The largest iceberg in the world — A23a, nearly 1,500 square miles, about three times as big as New York City — has broken free of its anchor on the floor of the Weddell Sea and begun to drift toward the Southern Ocean.
By Cristen Hemingway Jaynes
In 1986, the Antarctic iceberg calved off the Filchner-Ronne Ice Shelf in the western part of the continent, quickly becoming stuck on the seafloor, reported Reuters.
According to Dr. Andrew Fleming, a British Antarctic Survey (BAS) remote sensing expert, it was only a matter of time before the colossal chunk of ice broke loose.
“I asked a couple of colleagues about this, wondering if there was any possible change in shelf water temperatures that might have provoked it, but the consensus is the time had just come,” Fleming said, as the BBC reported. “It was grounded since 1986 but eventually it was going to decrease (in size) sufficiently to lose grip and start moving. I spotted the first movement back in 2020.”

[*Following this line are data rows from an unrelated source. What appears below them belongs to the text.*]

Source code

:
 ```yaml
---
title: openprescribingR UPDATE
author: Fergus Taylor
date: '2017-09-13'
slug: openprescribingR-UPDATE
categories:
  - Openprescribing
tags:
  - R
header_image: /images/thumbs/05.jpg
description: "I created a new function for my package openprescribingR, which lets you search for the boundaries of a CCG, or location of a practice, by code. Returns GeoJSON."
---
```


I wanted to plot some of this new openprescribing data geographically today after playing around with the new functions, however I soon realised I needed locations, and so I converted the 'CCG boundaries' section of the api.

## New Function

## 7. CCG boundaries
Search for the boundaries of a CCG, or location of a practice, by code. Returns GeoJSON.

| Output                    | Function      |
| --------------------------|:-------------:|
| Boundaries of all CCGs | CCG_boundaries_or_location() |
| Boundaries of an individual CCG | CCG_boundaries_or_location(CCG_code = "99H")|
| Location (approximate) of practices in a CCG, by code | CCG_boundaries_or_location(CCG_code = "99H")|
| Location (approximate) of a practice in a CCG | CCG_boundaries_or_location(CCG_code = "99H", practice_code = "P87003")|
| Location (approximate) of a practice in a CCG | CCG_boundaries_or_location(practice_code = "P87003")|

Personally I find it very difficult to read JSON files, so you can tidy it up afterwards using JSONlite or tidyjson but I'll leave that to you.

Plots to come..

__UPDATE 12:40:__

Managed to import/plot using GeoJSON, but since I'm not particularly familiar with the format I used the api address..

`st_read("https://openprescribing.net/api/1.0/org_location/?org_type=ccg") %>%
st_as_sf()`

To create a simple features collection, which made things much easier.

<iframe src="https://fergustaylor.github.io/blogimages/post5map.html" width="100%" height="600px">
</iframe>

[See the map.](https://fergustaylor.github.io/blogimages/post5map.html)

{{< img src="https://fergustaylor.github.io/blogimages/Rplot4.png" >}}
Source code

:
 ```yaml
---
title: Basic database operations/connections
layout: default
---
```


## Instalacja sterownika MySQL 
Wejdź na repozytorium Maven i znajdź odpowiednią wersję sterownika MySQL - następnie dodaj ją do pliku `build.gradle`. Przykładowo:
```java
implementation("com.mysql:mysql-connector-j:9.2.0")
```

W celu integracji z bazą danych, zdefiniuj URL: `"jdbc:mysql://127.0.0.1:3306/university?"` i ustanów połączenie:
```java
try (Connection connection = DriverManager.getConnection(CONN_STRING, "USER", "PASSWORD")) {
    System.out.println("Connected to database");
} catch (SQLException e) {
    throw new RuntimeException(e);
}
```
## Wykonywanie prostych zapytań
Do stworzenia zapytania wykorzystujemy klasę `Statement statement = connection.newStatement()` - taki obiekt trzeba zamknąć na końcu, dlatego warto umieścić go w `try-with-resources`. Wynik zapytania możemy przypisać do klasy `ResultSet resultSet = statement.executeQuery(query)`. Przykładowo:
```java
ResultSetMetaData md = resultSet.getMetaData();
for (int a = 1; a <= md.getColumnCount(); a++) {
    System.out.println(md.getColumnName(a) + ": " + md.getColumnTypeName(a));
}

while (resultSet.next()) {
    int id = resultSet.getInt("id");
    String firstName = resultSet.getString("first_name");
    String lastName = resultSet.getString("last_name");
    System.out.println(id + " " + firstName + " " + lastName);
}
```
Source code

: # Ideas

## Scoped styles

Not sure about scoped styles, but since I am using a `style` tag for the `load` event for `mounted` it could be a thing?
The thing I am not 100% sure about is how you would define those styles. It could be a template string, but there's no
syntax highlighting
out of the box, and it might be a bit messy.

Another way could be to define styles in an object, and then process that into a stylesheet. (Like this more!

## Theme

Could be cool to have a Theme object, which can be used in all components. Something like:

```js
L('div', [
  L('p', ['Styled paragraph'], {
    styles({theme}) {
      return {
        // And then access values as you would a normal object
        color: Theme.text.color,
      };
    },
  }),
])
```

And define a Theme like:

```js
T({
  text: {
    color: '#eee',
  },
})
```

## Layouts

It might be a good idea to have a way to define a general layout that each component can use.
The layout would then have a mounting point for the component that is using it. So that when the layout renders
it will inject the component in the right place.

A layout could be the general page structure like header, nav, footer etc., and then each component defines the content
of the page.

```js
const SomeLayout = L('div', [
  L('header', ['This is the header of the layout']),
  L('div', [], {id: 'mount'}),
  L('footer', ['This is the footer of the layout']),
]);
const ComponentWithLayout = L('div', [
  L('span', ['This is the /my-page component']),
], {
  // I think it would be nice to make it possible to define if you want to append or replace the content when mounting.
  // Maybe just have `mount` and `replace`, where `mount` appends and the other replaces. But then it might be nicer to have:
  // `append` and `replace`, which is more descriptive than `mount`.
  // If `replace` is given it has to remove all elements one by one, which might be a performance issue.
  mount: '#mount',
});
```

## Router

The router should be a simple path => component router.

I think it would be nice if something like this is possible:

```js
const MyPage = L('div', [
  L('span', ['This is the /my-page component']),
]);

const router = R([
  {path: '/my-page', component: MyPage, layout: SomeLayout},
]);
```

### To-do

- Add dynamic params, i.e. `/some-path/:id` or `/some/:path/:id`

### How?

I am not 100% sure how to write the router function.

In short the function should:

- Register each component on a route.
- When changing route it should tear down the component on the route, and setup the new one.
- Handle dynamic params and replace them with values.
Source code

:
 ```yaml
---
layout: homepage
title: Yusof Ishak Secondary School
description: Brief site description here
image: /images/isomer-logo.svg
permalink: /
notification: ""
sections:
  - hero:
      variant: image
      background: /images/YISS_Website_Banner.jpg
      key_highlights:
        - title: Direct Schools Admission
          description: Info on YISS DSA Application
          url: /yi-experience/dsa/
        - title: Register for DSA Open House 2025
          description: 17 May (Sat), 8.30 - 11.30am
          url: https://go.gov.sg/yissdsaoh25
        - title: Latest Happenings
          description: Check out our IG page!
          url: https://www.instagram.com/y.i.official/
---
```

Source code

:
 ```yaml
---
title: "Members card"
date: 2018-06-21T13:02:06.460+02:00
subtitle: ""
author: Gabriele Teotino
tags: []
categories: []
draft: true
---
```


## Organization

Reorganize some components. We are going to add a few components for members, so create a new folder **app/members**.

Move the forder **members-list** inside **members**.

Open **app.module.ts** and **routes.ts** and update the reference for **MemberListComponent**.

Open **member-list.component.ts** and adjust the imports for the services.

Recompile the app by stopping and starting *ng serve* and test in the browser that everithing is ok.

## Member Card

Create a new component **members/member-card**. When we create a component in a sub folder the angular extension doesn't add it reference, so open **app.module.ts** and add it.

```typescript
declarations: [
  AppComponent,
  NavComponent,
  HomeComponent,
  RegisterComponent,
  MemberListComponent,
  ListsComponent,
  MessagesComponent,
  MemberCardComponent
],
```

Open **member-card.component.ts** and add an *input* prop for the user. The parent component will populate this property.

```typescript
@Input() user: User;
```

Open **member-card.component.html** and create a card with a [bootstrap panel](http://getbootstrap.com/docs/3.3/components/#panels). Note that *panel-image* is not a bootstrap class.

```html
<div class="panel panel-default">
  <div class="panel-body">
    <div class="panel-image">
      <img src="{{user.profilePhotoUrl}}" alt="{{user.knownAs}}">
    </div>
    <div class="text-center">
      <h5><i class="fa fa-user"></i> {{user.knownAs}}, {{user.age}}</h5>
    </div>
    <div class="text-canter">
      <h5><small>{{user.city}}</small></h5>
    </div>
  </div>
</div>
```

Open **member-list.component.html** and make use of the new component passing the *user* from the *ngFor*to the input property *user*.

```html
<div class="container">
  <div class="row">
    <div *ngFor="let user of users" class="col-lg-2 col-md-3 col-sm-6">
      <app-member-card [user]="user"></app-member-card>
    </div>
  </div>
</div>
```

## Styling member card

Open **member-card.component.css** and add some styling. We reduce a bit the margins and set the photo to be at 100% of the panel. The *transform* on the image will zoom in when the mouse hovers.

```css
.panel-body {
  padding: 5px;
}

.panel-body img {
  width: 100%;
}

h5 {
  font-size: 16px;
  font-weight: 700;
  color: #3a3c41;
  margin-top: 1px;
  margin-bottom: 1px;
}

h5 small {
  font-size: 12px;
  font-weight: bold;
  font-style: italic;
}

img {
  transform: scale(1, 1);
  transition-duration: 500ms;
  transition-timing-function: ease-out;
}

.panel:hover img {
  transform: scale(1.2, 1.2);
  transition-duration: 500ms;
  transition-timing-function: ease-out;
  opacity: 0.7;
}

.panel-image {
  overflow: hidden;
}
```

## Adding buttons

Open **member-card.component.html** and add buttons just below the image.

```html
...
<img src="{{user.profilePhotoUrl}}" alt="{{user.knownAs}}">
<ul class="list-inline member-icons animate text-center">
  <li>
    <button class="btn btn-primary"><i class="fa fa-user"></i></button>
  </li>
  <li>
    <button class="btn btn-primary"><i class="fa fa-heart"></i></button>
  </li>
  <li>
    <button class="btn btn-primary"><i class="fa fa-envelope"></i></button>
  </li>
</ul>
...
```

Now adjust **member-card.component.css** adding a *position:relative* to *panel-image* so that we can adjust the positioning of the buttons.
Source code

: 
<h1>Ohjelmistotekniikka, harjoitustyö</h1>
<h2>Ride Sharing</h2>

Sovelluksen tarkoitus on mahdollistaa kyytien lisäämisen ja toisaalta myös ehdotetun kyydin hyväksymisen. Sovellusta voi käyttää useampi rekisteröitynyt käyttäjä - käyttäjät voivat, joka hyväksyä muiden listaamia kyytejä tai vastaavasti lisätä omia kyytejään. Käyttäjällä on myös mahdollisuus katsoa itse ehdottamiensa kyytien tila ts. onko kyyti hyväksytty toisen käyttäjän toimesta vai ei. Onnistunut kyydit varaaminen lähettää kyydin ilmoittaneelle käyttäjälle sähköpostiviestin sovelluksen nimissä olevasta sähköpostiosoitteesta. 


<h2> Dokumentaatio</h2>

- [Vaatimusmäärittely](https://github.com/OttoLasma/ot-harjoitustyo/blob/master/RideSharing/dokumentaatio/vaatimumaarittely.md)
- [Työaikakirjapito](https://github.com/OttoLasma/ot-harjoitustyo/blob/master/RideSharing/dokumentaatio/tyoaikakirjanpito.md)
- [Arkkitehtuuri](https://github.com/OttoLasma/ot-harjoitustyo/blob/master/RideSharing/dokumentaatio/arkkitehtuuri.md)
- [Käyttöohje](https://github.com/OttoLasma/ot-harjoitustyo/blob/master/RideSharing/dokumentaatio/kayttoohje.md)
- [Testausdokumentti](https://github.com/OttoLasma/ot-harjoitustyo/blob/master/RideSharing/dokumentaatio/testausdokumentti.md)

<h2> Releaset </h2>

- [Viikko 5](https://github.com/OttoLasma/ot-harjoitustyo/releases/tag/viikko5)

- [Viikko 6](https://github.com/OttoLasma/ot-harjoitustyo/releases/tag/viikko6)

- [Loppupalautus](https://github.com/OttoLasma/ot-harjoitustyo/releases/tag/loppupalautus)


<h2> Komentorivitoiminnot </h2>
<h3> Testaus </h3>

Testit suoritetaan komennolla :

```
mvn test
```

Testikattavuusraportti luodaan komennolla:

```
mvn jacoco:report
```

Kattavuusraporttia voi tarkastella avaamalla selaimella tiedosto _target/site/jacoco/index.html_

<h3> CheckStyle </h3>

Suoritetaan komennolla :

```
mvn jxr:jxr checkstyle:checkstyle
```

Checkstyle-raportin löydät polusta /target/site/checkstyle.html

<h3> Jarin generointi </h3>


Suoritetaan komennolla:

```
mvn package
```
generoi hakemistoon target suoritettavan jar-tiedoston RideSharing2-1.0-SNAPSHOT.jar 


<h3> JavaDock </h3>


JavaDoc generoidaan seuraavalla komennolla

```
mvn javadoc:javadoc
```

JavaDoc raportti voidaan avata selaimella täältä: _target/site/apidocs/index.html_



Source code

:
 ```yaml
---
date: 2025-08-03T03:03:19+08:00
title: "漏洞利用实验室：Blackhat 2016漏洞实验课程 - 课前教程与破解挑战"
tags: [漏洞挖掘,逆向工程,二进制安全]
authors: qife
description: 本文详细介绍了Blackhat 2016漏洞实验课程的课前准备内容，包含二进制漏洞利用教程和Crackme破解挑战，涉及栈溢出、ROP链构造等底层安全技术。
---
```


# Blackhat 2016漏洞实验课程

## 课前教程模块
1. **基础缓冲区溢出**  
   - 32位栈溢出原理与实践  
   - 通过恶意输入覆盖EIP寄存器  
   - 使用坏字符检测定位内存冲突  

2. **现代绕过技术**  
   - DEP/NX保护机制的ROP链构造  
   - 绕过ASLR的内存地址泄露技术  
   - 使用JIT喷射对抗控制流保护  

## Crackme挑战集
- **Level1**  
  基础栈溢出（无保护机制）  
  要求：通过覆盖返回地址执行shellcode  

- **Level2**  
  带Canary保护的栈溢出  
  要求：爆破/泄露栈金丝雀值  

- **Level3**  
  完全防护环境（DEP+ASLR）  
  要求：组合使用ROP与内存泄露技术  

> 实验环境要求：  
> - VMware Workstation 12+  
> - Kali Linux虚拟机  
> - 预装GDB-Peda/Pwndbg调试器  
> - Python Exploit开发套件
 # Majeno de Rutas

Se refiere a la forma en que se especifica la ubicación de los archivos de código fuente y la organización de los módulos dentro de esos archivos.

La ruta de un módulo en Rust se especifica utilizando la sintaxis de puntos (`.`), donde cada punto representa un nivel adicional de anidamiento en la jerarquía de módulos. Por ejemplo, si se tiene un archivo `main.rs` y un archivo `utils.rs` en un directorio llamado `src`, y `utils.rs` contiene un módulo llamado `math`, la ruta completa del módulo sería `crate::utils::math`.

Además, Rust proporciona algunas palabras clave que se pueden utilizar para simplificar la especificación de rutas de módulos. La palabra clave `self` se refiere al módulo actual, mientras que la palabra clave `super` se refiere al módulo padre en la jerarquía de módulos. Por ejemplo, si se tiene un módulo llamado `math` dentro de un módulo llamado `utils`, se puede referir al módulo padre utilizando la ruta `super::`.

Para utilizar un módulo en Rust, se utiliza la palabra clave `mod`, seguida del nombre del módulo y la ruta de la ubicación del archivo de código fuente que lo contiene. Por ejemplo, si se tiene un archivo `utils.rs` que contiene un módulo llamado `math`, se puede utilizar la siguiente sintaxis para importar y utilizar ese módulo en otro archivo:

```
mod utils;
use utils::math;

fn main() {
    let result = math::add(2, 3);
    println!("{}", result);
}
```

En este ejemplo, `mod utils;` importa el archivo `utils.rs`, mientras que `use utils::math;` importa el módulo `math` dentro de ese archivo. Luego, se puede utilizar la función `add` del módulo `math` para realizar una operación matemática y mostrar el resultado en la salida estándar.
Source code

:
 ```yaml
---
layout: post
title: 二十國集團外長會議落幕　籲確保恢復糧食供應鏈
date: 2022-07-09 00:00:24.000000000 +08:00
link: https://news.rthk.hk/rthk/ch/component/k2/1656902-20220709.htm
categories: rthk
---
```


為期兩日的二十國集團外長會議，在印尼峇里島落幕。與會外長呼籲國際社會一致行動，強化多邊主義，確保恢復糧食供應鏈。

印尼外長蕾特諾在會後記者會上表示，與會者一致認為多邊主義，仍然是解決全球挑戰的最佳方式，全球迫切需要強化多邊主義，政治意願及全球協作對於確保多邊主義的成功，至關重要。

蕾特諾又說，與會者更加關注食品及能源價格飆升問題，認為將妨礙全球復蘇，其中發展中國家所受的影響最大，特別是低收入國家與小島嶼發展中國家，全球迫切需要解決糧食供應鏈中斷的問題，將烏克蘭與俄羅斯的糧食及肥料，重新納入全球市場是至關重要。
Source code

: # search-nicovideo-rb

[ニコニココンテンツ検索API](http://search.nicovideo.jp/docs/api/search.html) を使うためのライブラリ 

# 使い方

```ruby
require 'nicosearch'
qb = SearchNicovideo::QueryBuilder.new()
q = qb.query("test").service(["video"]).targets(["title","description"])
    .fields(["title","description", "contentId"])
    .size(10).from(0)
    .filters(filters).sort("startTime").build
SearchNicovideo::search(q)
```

At the time of its calving, A23a was home to a Soviet research station.
The iceberg, which weighs about a trillion tons and is also one of the planet’s oldest, has recently begun moving more quickly with the aid of currents and winds and is drifting past the Antarctic Peninsula’s northern tip.
Oliver Marsh, a glaciologist with BAS, said seeing such a giant iceberg actually moving is a rarity, reported Reuters.
“Over time it’s probably just thinned slightly and got that little bit of extra buoyancy that’s allowed it to lift off the ocean floor and get pushed by ocean currents,” Marsh said, as Reuters reported.
The huge berg will most likely become swept up by the Antarctic Circumpolar Current, which will push it in the direction of the Southern Ocean and “iceberg alley,” where other icebergs float.
In 1916, the Anglo-Irish explorer Ernest Shackleton used the current in his harrowing Antarctic escape after his ship Endurance became trapped, broke up and sank in the Weddell Sea the previous year, reported CBS News. The sunken shipwreck was discovered in 2022.
Another possible outcome for A23a is for it to run aground at South Georgia Island, which would threaten the millions of penguins, seabirds and seals that breed on the Antarctic island and follow established foraging routes in its surrounding waters.
A separate iceberg, A68, looked as though it might crash into South Georgia Island in 2020, but ended up breaking apart, which could also happen to A23a.
However, Marsh explained, “An iceberg of this scale has the potential to survive for quite a long time in the Southern Ocean, even though it’s much warmer, and it could make its way farther north up toward South Africa where it can disrupt shipping,” as Reuters reported.
However, these enormous shards of ice are not just dangerous beauties floating through remote, chilly waters. They serve an important purpose in the larger ecosystem by releasing minerals as they melt, reported the BBC. The dust that collected in their ice as they scraped along Antarctica’s rock bed serves as a nutrient source for tiny organisms at the base of marine food chains.
“In many ways these icebergs are life-giving; they are the origin point for a lot of biological activity,” said Dr. Catherine Walker, a scientist with the Woods Hole Oceanographic Institution, as the BBC reported.